Doyle looked at him, hardly daring to hope Bodie was serious. ‘Sounds like you’re quoting Cowley,’ he said finally. 

‘Well, the old man’s right occasionally.’ Bodie shrugged. ‘Didn’t think you’d still need me to say it.’ 

‘No, you’d think I’d be used to you by now, you’d think I’d have seen through to the heart of gold.’ 

Bodie raised one eyebrow. ‘I thought we agreed it’s a heart of Siberian ice.’ 

‘Frozen gold?’ Doyle speculated, before he turned serious again. _In for a penny, in for a pound._ ‘I’ve got a theory – you were born warm-blooded, but bad things happened to you. Turned you cold. So you can’t do the simple things any more, like mourn Tommy.’ 

Bodie rolled his eyes skyward. ‘Death’s a fact of life, Doyle.
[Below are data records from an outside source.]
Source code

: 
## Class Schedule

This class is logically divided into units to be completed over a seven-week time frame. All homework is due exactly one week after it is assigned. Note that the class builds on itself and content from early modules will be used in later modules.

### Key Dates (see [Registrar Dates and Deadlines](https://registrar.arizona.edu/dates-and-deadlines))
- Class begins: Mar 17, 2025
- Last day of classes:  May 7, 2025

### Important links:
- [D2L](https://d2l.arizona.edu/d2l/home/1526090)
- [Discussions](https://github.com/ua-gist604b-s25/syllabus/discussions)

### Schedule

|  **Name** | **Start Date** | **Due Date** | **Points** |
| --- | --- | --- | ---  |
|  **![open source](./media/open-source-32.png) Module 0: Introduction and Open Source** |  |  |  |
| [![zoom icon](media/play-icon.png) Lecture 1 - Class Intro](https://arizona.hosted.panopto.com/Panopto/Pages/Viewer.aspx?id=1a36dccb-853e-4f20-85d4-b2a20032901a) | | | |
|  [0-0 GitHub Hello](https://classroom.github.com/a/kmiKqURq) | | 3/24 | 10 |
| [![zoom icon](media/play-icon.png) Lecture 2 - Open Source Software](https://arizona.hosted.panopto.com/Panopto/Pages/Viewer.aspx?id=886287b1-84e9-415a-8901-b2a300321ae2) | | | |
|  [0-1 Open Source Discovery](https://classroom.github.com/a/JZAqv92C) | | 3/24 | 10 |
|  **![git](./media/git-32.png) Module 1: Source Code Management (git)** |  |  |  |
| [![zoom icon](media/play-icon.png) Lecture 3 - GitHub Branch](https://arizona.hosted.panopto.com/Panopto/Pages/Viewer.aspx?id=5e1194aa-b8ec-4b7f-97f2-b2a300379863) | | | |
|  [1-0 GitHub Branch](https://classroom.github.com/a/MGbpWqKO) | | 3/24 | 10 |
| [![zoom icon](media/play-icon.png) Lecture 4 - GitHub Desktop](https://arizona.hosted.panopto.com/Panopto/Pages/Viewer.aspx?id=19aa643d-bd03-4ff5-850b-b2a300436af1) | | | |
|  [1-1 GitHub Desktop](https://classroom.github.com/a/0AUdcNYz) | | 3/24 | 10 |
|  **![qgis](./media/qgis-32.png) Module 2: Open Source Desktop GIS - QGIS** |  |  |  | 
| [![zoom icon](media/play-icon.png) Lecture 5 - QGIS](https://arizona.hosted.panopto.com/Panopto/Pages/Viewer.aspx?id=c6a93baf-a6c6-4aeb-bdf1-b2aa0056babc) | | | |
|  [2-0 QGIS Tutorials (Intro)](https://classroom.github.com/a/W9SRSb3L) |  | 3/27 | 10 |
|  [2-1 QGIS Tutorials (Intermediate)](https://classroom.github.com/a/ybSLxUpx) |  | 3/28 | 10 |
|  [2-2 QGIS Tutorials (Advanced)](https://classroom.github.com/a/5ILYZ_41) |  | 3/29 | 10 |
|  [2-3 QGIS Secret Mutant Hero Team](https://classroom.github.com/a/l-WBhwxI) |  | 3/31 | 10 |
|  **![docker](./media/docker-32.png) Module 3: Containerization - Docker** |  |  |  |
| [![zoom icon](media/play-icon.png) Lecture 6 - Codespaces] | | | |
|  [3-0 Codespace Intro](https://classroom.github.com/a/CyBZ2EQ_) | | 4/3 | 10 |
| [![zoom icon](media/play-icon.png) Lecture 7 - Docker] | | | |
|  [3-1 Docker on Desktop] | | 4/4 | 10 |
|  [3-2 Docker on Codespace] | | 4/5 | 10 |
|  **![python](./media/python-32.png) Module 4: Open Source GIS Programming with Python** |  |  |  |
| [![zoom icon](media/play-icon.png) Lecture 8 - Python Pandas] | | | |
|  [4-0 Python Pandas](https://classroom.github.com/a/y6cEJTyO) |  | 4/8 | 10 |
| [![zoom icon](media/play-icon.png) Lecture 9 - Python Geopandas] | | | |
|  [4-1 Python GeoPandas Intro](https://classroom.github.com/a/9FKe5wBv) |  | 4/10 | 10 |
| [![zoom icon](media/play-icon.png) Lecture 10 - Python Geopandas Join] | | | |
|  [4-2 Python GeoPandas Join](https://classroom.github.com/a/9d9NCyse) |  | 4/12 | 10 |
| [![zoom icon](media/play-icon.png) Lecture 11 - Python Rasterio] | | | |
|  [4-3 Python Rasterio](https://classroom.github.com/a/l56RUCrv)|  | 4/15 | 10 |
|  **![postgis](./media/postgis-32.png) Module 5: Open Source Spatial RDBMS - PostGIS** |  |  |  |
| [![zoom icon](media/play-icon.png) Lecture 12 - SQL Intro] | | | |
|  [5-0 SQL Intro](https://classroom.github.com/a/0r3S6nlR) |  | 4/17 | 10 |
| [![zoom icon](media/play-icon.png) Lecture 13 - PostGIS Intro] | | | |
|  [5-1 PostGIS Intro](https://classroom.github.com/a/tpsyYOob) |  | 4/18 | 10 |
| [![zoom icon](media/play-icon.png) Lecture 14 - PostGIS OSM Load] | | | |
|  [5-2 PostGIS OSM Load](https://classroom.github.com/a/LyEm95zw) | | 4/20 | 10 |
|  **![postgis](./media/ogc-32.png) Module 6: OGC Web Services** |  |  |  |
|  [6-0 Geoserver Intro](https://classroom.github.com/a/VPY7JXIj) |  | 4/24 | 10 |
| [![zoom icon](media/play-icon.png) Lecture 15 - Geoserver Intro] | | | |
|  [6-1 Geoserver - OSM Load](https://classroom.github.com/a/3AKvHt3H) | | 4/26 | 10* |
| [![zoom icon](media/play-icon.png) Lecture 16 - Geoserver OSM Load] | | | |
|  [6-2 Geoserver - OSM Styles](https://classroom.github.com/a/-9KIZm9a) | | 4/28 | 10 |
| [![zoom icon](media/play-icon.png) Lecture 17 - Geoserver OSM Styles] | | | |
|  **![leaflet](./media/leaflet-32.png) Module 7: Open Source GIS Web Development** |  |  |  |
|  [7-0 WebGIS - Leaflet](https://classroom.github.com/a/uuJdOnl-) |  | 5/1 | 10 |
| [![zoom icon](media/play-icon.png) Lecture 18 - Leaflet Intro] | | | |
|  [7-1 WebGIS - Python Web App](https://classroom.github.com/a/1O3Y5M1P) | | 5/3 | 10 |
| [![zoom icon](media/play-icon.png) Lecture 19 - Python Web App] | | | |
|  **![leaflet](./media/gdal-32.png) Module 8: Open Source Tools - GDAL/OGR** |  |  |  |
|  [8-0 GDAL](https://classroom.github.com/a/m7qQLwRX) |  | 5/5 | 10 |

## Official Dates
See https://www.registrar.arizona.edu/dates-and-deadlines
Grow up – you’ve seen enough of it by now.’ 

‘You don’t have to become immune to it.’ 

‘I’m not,’ Bodie said hoarsely, suddenly losing that cool control again. ‘If it had been you –’ 

‘What?’ 

‘Good Lord, don’t you know – ? I never thought it would happen again, but you’ve got close to me, Ray, as close as I’ve ever let anyone get.’ 

‘You called us… a mobile ghetto the other day,’ Doyle said lightly, easily recalling his decision to take it as just another of Bodie’s little jokes. ‘I guess I always _knew_ you cared, but I never _felt_ it, so I couldn’t trust it.’ 

‘I’ve cared for a long while now,’ Bodie said softly. 

‘Tell me about your lover.’ 

Bodie shot Doyle a disbelieving look. But after a long moment he slowly began to recount the tale, his usually silver tongue clumsy with the unprecedented confession. 

During his soldier-of-fortune days, Bodie had felt free as a bird. He’d had no ties to anyone in his life, his family counting for so little that once he’d left them behind it was as if they’d never existed. And all the bad things in his new life didn’t matter – Bodie just let them bounce off his hard shell of an exterior. Then he met Alain, a Belgian about Bodie’s own age. Alain was in the mercenary business, too, but was one of the few people Bodie could respect. Off-duty, Alain was all fun and wit, in direct contrast to Bodie’s stoic grimness. _Lighten up,_ Alain kept telling the Englishman. Bodie had slept with both men and women before, but this new relationship became different. Alain had described it as having soul. Working, the two of them made an unbeatable team – which was part of what Bodie loved about Alain: that together, they were ten times the soldier, ten times the lover, that each were alone. 

Bodie finished the tale for Doyle with a few blunt sentences. ‘I was invincible with him beside me. And for almost four years, we were inseparable, too. But once, when he was alone, he got himself killed. Stupidly. I went mad for a while. And the bad things started to hurt.’ 

‘And then your heart froze over,’ Doyle murmured. After a while, he asked, ‘How did he die?’ 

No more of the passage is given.